Quantum numbers are essential in describing the unique quantum state of an electron in an atom. When dealing with hydrogen spectral series, we frequently refer to two particular quantum numbers: the principal quantum numbers associated with energy levels. These quantum numbers are represented by the symbol "n."

• The higher quantum number (n_i): Describes the initial energy level of an electron before it transitions; larger values mean higher energy levels.
• The lower quantum number (n_f): Describes the final energy level after the electron has emitted or absorbed light, typically a lower value than n_i.

Quantum numbers help in predicting the electron configuration of atoms, providing insights into electron movements and the subsequent energy emitted or absorbed during transitions.
Understanding quantum numbers is crucial for explaining phenomena such as the emission lines in the hydrogen spectrum.

The Lyman series is a set of ultraviolet spectral lines in a hydrogen atom's emission spectrum. It refers to the electron transitions that terminate at the n=1 energy level, the lowest possible energy state for the hydrogen atom.

• This series corresponds to transitions where electrons fall from a higher energy level to the ground state (n=1).
• The Lyman series includes lines in the ultraviolet region, meaning they are not visible to the naked eye.

In the exercise, the emitted light had a wavelength of 121.6 nm, identifying it as part of the Lyman series. Transitions in the Lyman series typically involve significant energy changes, which is why they emit light in the ultraviolet range.
The understanding of the Lyman series helps in identifying and categorizing the spectral lines in hydrogen, enabling deeper insights into atomic behaviors and properties.

Calculating photon energy is fundamental for understanding energy exchanges occurring during electron transitions in atoms. The exercise involves such a calculation, helping to determine the energy difference involved when an electron moves between quantized energy levels.

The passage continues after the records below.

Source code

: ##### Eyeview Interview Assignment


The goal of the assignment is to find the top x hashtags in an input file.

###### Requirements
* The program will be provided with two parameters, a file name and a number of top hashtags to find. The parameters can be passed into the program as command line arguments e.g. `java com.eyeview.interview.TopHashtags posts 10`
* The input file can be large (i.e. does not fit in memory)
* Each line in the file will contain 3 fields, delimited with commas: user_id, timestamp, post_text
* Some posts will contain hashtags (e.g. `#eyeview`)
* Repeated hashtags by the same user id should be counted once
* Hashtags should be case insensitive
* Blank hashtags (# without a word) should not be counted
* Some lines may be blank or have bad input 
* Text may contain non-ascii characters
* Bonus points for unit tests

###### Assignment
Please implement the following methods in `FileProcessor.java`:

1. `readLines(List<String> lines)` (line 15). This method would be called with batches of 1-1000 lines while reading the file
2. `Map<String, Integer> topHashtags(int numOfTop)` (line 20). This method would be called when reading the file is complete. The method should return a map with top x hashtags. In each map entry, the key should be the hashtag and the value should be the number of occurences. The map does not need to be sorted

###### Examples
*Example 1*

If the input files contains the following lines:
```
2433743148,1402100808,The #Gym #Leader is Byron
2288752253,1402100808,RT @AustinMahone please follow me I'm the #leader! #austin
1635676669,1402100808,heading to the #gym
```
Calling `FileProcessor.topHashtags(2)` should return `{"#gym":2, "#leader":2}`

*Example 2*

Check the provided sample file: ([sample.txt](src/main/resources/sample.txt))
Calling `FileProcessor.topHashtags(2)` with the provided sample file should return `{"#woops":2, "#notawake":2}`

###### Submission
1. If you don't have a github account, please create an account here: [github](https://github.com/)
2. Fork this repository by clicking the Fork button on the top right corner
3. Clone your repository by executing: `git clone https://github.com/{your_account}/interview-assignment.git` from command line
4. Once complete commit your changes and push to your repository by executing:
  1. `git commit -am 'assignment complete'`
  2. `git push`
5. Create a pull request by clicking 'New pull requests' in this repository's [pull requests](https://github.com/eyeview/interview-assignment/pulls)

• The energy of a photon can be found using the formula: \( E = \frac{hc}{\lambda} \), where \( h \) is Planck's constant, \( c \) is the speed of light, and \( \lambda \) is the wavelength of the light.
• In the exercise, given \( \lambda = 121.6 \) nm, Planck's constant \( h = 6.626 \times 10^{-34} \text{ J s} \), and \( c = 3 \times 10^8 \text{ m/s} \), the calculated energy \( E \) equals \( 1.636 \times 10^{-18} \text{ J} \).
• To convert this energy from joules to electron volts (the preferred unit for atomic scales), use the conversion: 1 eV = \( 1.602 \times 10^{-19} \text{ J} \), resulting in \( 10.2 \text{ eV} \) for this photon.

Grasping how to compute photon energy allows students to better understand not only atomic transitions but also the relation between different units of energy and their significance in scientific experiments.